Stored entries
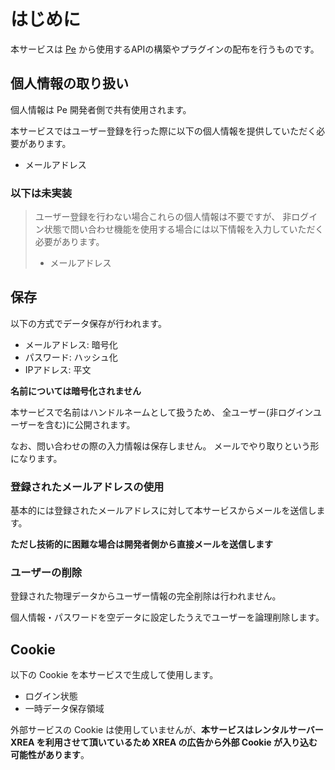 # はじめに

本サービスは [Pe](https://github.com/sk-0520/Pe) から使用するAPIの構築やプラグインの配布を行うものです。

## 個人情報の取り扱い

個人情報は Pe 開発者側で共有使用されます。

本サービスではユーザー登録を行った際に以下の個人情報を提供していただく必要があります。

* メールアドレス

### 以下は未実装

> ユーザー登録を行わない場合これらの個人情報は不要ですが、
> 非ログイン状態で問い合わせ機能を使用する場合には以下情報を入力していただく必要があります。
> 
> * メールアドレス

## 保存

以下の方式でデータ保存が行われます。

* メールアドレス: 暗号化
* パスワード: ハッシュ化
* IPアドレス: 平文

**名前については暗号化されません**

本サービスで名前はハンドルネームとして扱うため、
全ユーザー(非ログインユーザーを含む)に公開されます。

なお、問い合わせの際の入力情報は保存しません。
メールでやり取りという形になります。


### 登録されたメールアドレスの使用

基本的には登録されたメールアドレスに対して本サービスからメールを送信します。

**ただし技術的に困難な場合は開発者側から直接メールを送信します**


### ユーザーの削除

登録された物理データからユーザー情報の完全削除は行われません。

個人情報・パスワードを空データに設定したうえでユーザーを論理削除します。


## Cookie

以下の Cookie を本サービスで生成して使用します。

* ログイン状態
* 一時データ保存領域

外部サービスの Cookie は使用していませんが、**本サービスはレンタルサーバー XREA を利用させて頂いているため XREA の広告から外部 Cookie が入り込む可能性があります**。

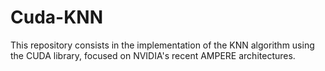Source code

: # Cuda-KNN

This repository consists in the implementation of the KNN algorithm using the CUDA library, focused on NVIDIA's recent AMPERE architectures.
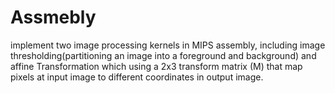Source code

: # Assmebly
implement two image processing kernels in MIPS assembly, including image thresholding(partitioning an image into a foreground and background)
and affine Transformation which using a 2x3 transform matrix (M) that map pixels at input image to different coordinates in output image.
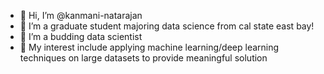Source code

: - 👋 Hi, I’m @kanmani-natarajan
- 👀 I’m a graduate student majoring data science  from cal state east bay!
- 🌱 I’m a budding data scientist
- 💞️ My interest include applying machine learning/deep learning  techniques on large datasets to provide meaningful solution

<!---
kanmani-natarajan/kanmani-natarajan is a ✨ special ✨ repository because its `README.md` (this file) appears on your GitHub profile.
You can click the Preview link to take a look at your changes.
--->
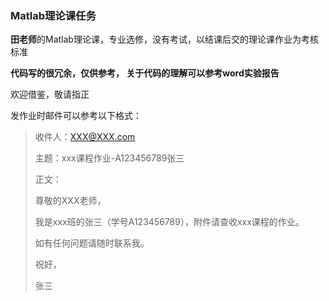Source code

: ### Matlab理论课任务

**田老师**的Matlab理论课，专业选修，没有考试，以结课后交的理论课作业为考核标准

**代码写的很冗余，仅供参考， 关于代码的理解可以参考word实验报告**

欢迎借鉴，敬请指正

发作业时邮件可以参考以下格式：



> 收件人：XXX@XXX.com
> 
> 主题：xxx课程作业-A123456789张三
> 
> 正文：
> 
> 尊敬的XXX老师，
> 
> 我是xxx班的张三（学号A123456789），附件请查收xxx课程的作业。
> 
> 如有任何问题请随时联系我。
>
>
>
> 祝好，
> 
> 张三


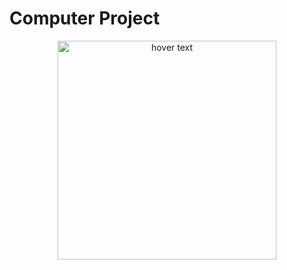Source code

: # Computer Project
<p align="center">
  <img src="D:\Git Hub\1.png" width="350" title="hover text">
</p>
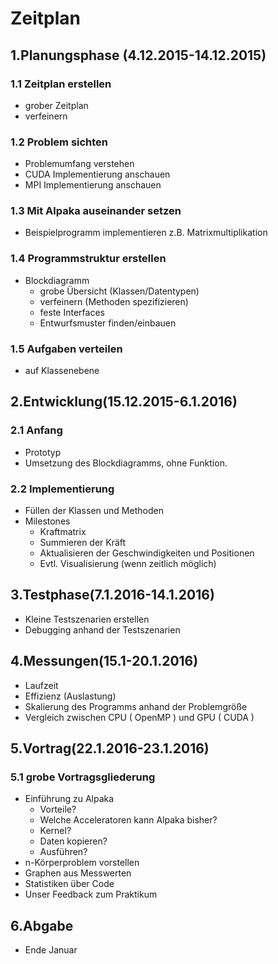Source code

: # Zeitplan

## 1.Planungsphase (4.12.2015-14.12.2015)
### 1.1 Zeitplan erstellen
- grober Zeitplan
- verfeinern
### 1.2 Problem sichten
- Problemumfang verstehen
- CUDA Implementierung anschauen
- MPI Implementierung anschauen
### 1.3 Mit Alpaka auseinander setzen
- Beispielprogramm implementieren z.B. Matrixmultiplikation
### 1.4 Programmstruktur erstellen
- Blockdiagramm
    - grobe Übersicht (Klassen/Datentypen)
    - verfeinern (Methoden spezifizieren)
    - feste Interfaces
    - Entwurfsmuster finden/einbauen
### 1.5 Aufgaben verteilen
- auf Klassenebene
## 2.Entwicklung(15.12.2015-6.1.2016)
### 2.1 Anfang
- Prototyp
- Umsetzung des Blockdiagramms, ohne Funktion.
### 2.2 Implementierung
- Füllen der Klassen und Methoden
- Milestones
    - Kraftmatrix
    - Summieren der Kräft
    - Aktualisieren der Geschwindigkeiten und Positionen
    - Evtl. Visualisierung (wenn zeitlich möglich)
## 3.Testphase(7.1.2016-14.1.2016)
- Kleine Testszenarien erstellen
- Debugging anhand der Testszenarien
## 4.Messungen(15.1-20.1.2016)
- Laufzeit
- Effizienz (Auslastung)
- Skalierung des Programms anhand der Problemgröße
- Vergleich zwischen CPU ( OpenMP ) und GPU ( CUDA )
## 5.Vortrag(22.1.2016-23.1.2016)
### 5.1 grobe Vortragsgliederung
- Einführung zu Alpaka
    - Vorteile?
    - Welche Acceleratoren kann Alpaka bisher?
    - Kernel?
    - Daten kopieren?
    - Ausführen?
- n-Körperproblem vorstellen
- Graphen aus Messwerten
- Statistiken über Code
- Unser Feedback zum Praktikum
## 6.Abgabe
- Ende Januar
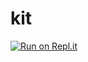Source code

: # kit

[![Run on Repl.it](https://replit.com/badge/github/harshjais369/kit)](https://replit.com/new/github/harshjais369/kit)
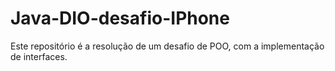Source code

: # Java-DIO-desafio-IPhone
Este repositório é a resolução de um desafio de POO, com a implementação de interfaces.
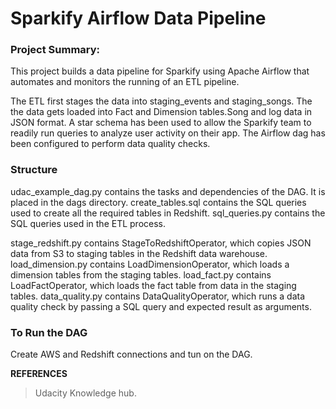 # Sparkify Airflow Data Pipeline

### Project Summary: 
This project builds a data pipeline for Sparkify using Apache Airflow that automates and monitors the running of an ETL pipeline.

The ETL first stages the data into staging_events and staging_songs. The the data gets loaded into Fact and Dimension tables.Song and log data in JSON format. A star schema has been used to allow the Sparkify team to readily run queries to analyze user activity on their app. The Airflow dag has been configured to perform data quality checks.

### Structure
udac_example_dag.py contains the tasks and dependencies of the DAG. It is placed in the dags directory. 
create_tables.sql contains the SQL queries used to create all the required tables in Redshift.
sql_queries.py contains the SQL queries used in the ETL process.

stage_redshift.py contains StageToRedshiftOperator, which copies JSON data from S3 to staging tables in the Redshift data warehouse.
load_dimension.py contains LoadDimensionOperator, which loads a dimension tables from the staging tables.
load_fact.py contains LoadFactOperator, which loads the fact table from data in the staging tables.
data_quality.py contains DataQualityOperator, which runs a data quality check by passing a SQL query and expected result as arguments.

### To Run the DAG
Create AWS and Redshift connections and tun on the DAG.


**REFERENCES**

> Udacity Knowledge hub.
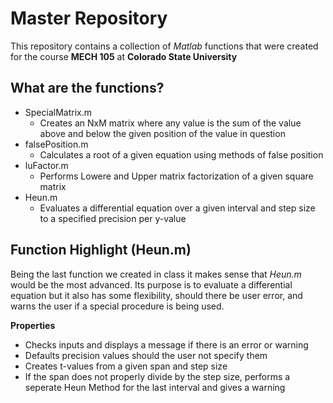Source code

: # Master Repository
This repository contains a collection of *Matlab* functions that were created for the course **MECH 105** at **Colorado State University**
## What are the functions?
- SpecialMatrix.m
  - Creates an NxM matrix where any value is the sum of the value above and below the given position of the value in question
- falsePosition.m
  - Calculates a root of a given equation using methods of false position
- luFactor.m
  - Performs Lowere and Upper matrix factorization of a given square matrix
- Heun.m
  - Evaluates a differential equation over a given interval and step size to a specified precision per y-value
## Function Highlight (Heun.m)
Being the last function we created in class it makes sense that *Heun.m* would be the most advanced. Its purpose is to evaluate a differential equation but it also has some flexibility, should there be user error, and warns the user if a special procedure is being used.

**Properties**
 - Checks inputs and displays a message if there is an error or warning
 - Defaults precision values should the user not specify them
 - Creates t-values from a given span and step size
 - If the span does not properly divide by the step size, performs a seperate Heun Method for the last interval and gives a warning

= Exercise requirements =
Please transcribe the entries precisely and omit any images they hold.

= Written response =
 # はじめに

本サービスは [Pe](https://github.com/sk-0520/Pe) から使用するAPIの構築やプラグインの配布を行うものです。

## 個人情報の取り扱い

個人情報は Pe 開発者側で共有使用されます。

本サービスではユーザー登録を行った際に以下の個人情報を提供していただく必要があります。

* メールアドレス

### 以下は未実装

> ユーザー登録を行わない場合これらの個人情報は不要ですが、
> 非ログイン状態で問い合わせ機能を使用する場合には以下情報を入力していただく必要があります。
> 
> * メールアドレス

## 保存

以下の方式でデータ保存が行われます。

* メールアドレス: 暗号化
* パスワード: ハッシュ化
* IPアドレス: 平文

**名前については暗号化されません**

本サービスで名前はハンドルネームとして扱うため、
全ユーザー(非ログインユーザーを含む)に公開されます。

なお、問い合わせの際の入力情報は保存しません。
メールでやり取りという形になります。


### 登録されたメールアドレスの使用

基本的には登録されたメールアドレスに対して本サービスからメールを送信します。

**ただし技術的に困難な場合は開発者側から直接メールを送信します**


### ユーザーの削除

登録された物理データからユーザー情報の完全削除は行われません。

個人情報・パスワードを空データに設定したうえでユーザーを論理削除します。


## Cookie

以下の Cookie を本サービスで生成して使用します。

* ログイン状態
* 一時データ保存領域

外部サービスの Cookie は使用していませんが、**本サービスはレンタルサーバー XREA を利用させて頂いているため XREA の広告から外部 Cookie が入り込む可能性があります**。

Source code

: # Cuda-KNN

This repository consists in the implementation of the KNN algorithm using the CUDA library, focused on NVIDIA's recent AMPERE architectures.
Source code

: # Assmebly
implement two image processing kernels in MIPS assembly, including image thresholding(partitioning an image into a foreground and background)
and affine Transformation which using a 2x3 transform matrix (M) that map pixels at input image to different coordinates in output image.
Source code

: - 👋 Hi, I’m @kanmani-natarajan
- 👀 I’m a graduate student majoring data science  from cal state east bay!
- 🌱 I’m a budding data scientist
- 💞️ My interest include applying machine learning/deep learning  techniques on large datasets to provide meaningful solution

<!---
kanmani-natarajan/kanmani-natarajan is a ✨ special ✨ repository because its `README.md` (this file) appears on your GitHub profile.
You can click the Preview link to take a look at your changes.
--->
Source code

: ### Matlab理论课任务

**田老师**的Matlab理论课，专业选修，没有考试，以结课后交的理论课作业为考核标准

**代码写的很冗余，仅供参考， 关于代码的理解可以参考word实验报告**

欢迎借鉴，敬请指正

发作业时邮件可以参考以下格式：



> 收件人：XXX@XXX.com
> 
> 主题：xxx课程作业-A123456789张三
> 
> 正文：
> 
> 尊敬的XXX老师，
> 
> 我是xxx班的张三（学号A123456789），附件请查收xxx课程的作业。
> 
> 如有任何问题请随时联系我。
>
>
>
> 祝好，
> 
> 张三


Source code

: # Computer Project
<p align="center">
  <img src="D:\Git Hub\1.png" width="350" title="hover text">
</p>
Source code

: # Zeitplan

## 1.Planungsphase (4.12.2015-14.12.2015)
### 1.1 Zeitplan erstellen
- grober Zeitplan
- verfeinern
### 1.2 Problem sichten
- Problemumfang verstehen
- CUDA Implementierung anschauen
- MPI Implementierung anschauen
### 1.3 Mit Alpaka auseinander setzen
- Beispielprogramm implementieren z.B. Matrixmultiplikation
### 1.4 Programmstruktur erstellen
- Blockdiagramm
    - grobe Übersicht (Klassen/Datentypen)
    - verfeinern (Methoden spezifizieren)
    - feste Interfaces
    - Entwurfsmuster finden/einbauen
### 1.5 Aufgaben verteilen
- auf Klassenebene
## 2.Entwicklung(15.12.2015-6.1.2016)
### 2.1 Anfang
- Prototyp
- Umsetzung des Blockdiagramms, ohne Funktion.
### 2.2 Implementierung
- Füllen der Klassen und Methoden
- Milestones
    - Kraftmatrix
    - Summieren der Kräft
    - Aktualisieren der Geschwindigkeiten und Positionen
    - Evtl. Visualisierung (wenn zeitlich möglich)
## 3.Testphase(7.1.2016-14.1.2016)
- Kleine Testszenarien erstellen
- Debugging anhand der Testszenarien
## 4.Messungen(15.1-20.1.2016)
- Laufzeit
- Effizienz (Auslastung)
- Skalierung des Programms anhand der Problemgröße
- Vergleich zwischen CPU ( OpenMP ) und GPU ( CUDA )
## 5.Vortrag(22.1.2016-23.1.2016)
### 5.1 grobe Vortragsgliederung
- Einführung zu Alpaka
    - Vorteile?
    - Welche Acceleratoren kann Alpaka bisher?
    - Kernel?
    - Daten kopieren?
    - Ausführen?
- n-Körperproblem vorstellen
- Graphen aus Messwerten
- Statistiken über Code
- Unser Feedback zum Praktikum
## 6.Abgabe
- Ende Januar
Source code

: # kit

[![Run on Repl.it](https://replit.com/badge/github/harshjais369/kit)](https://replit.com/new/github/harshjais369/kit)
Source code

: # Java-DIO-desafio-IPhone
Este repositório é a resolução de um desafio de POO, com a implementação de interfaces.
 # Sparkify Airflow Data Pipeline

### Project Summary: 
This project builds a data pipeline for Sparkify using Apache Airflow that automates and monitors the running of an ETL pipeline.

The ETL first stages the data into staging_events and staging_songs. The the data gets loaded into Fact and Dimension tables.Song and log data in JSON format. A star schema has been used to allow the Sparkify team to readily run queries to analyze user activity on their app. The Airflow dag has been configured to perform data quality checks.

### Structure
udac_example_dag.py contains the tasks and dependencies of the DAG. It is placed in the dags directory. 
create_tables.sql contains the SQL queries used to create all the required tables in Redshift.
sql_queries.py contains the SQL queries used in the ETL process.

stage_redshift.py contains StageToRedshiftOperator, which copies JSON data from S3 to staging tables in the Redshift data warehouse.
load_dimension.py contains LoadDimensionOperator, which loads a dimension tables from the staging tables.
load_fact.py contains LoadFactOperator, which loads the fact table from data in the staging tables.
data_quality.py contains DataQualityOperator, which runs a data quality check by passing a SQL query and expected result as arguments.

### To Run the DAG
Create AWS and Redshift connections and tun on the DAG.


**REFERENCES**

> Udacity Knowledge hub.
Source code

: # Master Repository
This repository contains a collection of *Matlab* functions that were created for the course **MECH 105** at **Colorado State University**
## What are the functions?
- SpecialMatrix.m
  - Creates an NxM matrix where any value is the sum of the value above and below the given position of the value in question
- falsePosition.m
  - Calculates a root of a given equation using methods of false position
- luFactor.m
  - Performs Lowere and Upper matrix factorization of a given square matrix
- Heun.m
  - Evaluates a differential equation over a given interval and step size to a specified precision per y-value
## Function Highlight (Heun.m)
Being the last function we created in class it makes sense that *Heun.m* would be the most advanced. Its purpose is to evaluate a differential equation but it also has some flexibility, should there be user error, and warns the user if a special procedure is being used.

**Properties**
 - Checks inputs and displays a message if there is an error or warning
 - Defaults precision values should the user not specify them
 - Creates t-values from a given span and step size
 - If the span does not properly divide by the step size, performs a seperate Heun Method for the last interval and gives a warning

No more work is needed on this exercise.